Records from a collection

******

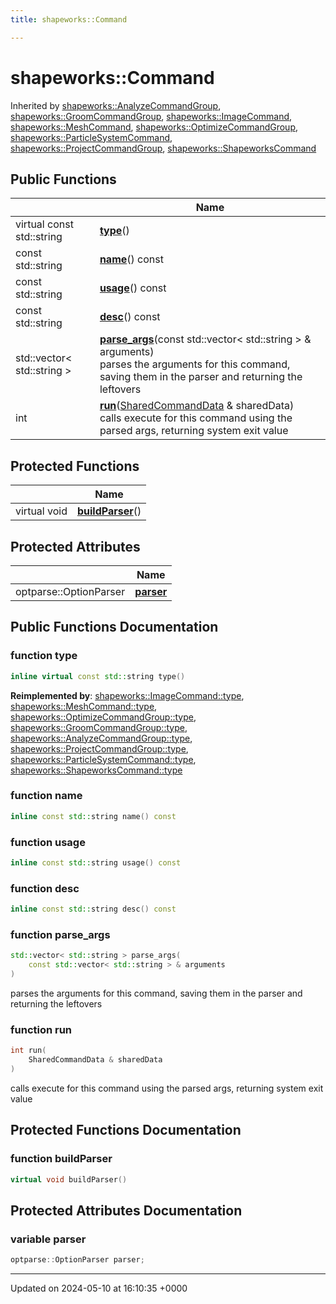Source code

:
 ```yaml
---
title: shapeworks::Command

---
```


# shapeworks::Command





Inherited by [shapeworks::AnalyzeCommandGroup](../Classes/classshapeworks_1_1AnalyzeCommandGroup.md), [shapeworks::GroomCommandGroup](../Classes/classshapeworks_1_1GroomCommandGroup.md), [shapeworks::ImageCommand](../Classes/classshapeworks_1_1ImageCommand.md), [shapeworks::MeshCommand](../Classes/classshapeworks_1_1MeshCommand.md), [shapeworks::OptimizeCommandGroup](../Classes/classshapeworks_1_1OptimizeCommandGroup.md), [shapeworks::ParticleSystemCommand](../Classes/classshapeworks_1_1ParticleSystemCommand.md), [shapeworks::ProjectCommandGroup](../Classes/classshapeworks_1_1ProjectCommandGroup.md), [shapeworks::ShapeworksCommand](../Classes/classshapeworks_1_1ShapeworksCommand.md)

## Public Functions

|                | Name           |
| -------------- | -------------- |
| virtual const std::string | **[type](../Classes/classshapeworks_1_1Command.md#function-type)**() |
| const std::string | **[name](../Classes/classshapeworks_1_1Command.md#function-name)**() const |
| const std::string | **[usage](../Classes/classshapeworks_1_1Command.md#function-usage)**() const |
| const std::string | **[desc](../Classes/classshapeworks_1_1Command.md#function-desc)**() const |
| std::vector< std::string > | **[parse_args](../Classes/classshapeworks_1_1Command.md#function-parse-args)**(const std::vector< std::string > & arguments)<br>parses the arguments for this command, saving them in the parser and returning the leftovers  |
| int | **[run](../Classes/classshapeworks_1_1Command.md#function-run)**([SharedCommandData](../Classes/structshapeworks_1_1SharedCommandData.md) & sharedData)<br>calls execute for this command using the parsed args, returning system exit value  |

## Protected Functions

|                | Name           |
| -------------- | -------------- |
| virtual void | **[buildParser](../Classes/classshapeworks_1_1Command.md#function-buildparser)**() |

## Protected Attributes

|                | Name           |
| -------------- | -------------- |
| optparse::OptionParser | **[parser](../Classes/classshapeworks_1_1Command.md#variable-parser)**  |

## Public Functions Documentation

### function type

```cpp
inline virtual const std::string type()
```


**Reimplemented by**: [shapeworks::ImageCommand::type](../Classes/classshapeworks_1_1ImageCommand.md#function-type), [shapeworks::MeshCommand::type](../Classes/classshapeworks_1_1MeshCommand.md#function-type), [shapeworks::OptimizeCommandGroup::type](../Classes/classshapeworks_1_1OptimizeCommandGroup.md#function-type), [shapeworks::GroomCommandGroup::type](../Classes/classshapeworks_1_1GroomCommandGroup.md#function-type), [shapeworks::AnalyzeCommandGroup::type](../Classes/classshapeworks_1_1AnalyzeCommandGroup.md#function-type), [shapeworks::ProjectCommandGroup::type](../Classes/classshapeworks_1_1ProjectCommandGroup.md#function-type), [shapeworks::ParticleSystemCommand::type](../Classes/classshapeworks_1_1ParticleSystemCommand.md#function-type), [shapeworks::ShapeworksCommand::type](../Classes/classshapeworks_1_1ShapeworksCommand.md#function-type)


### function name

```cpp
inline const std::string name() const
```


### function usage

```cpp
inline const std::string usage() const
```


### function desc

```cpp
inline const std::string desc() const
```


### function parse_args

```cpp
std::vector< std::string > parse_args(
    const std::vector< std::string > & arguments
)
```

parses the arguments for this command, saving them in the parser and returning the leftovers 

### function run

```cpp
int run(
    SharedCommandData & sharedData
)
```

calls execute for this command using the parsed args, returning system exit value 

## Protected Functions Documentation

### function buildParser

```cpp
virtual void buildParser()
```


## Protected Attributes Documentation

### variable parser

```cpp
optparse::OptionParser parser;
```


-------------------------------

Updated on 2024-05-10 at 16:10:35 +0000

******

## Work item
Show the lines above that include "variable".

## Answer to the exercise
| optparse::OptionParser | **[parser](../Classes/classshapeworks_1_1Command.md#variable-parser)**  |
### variable parser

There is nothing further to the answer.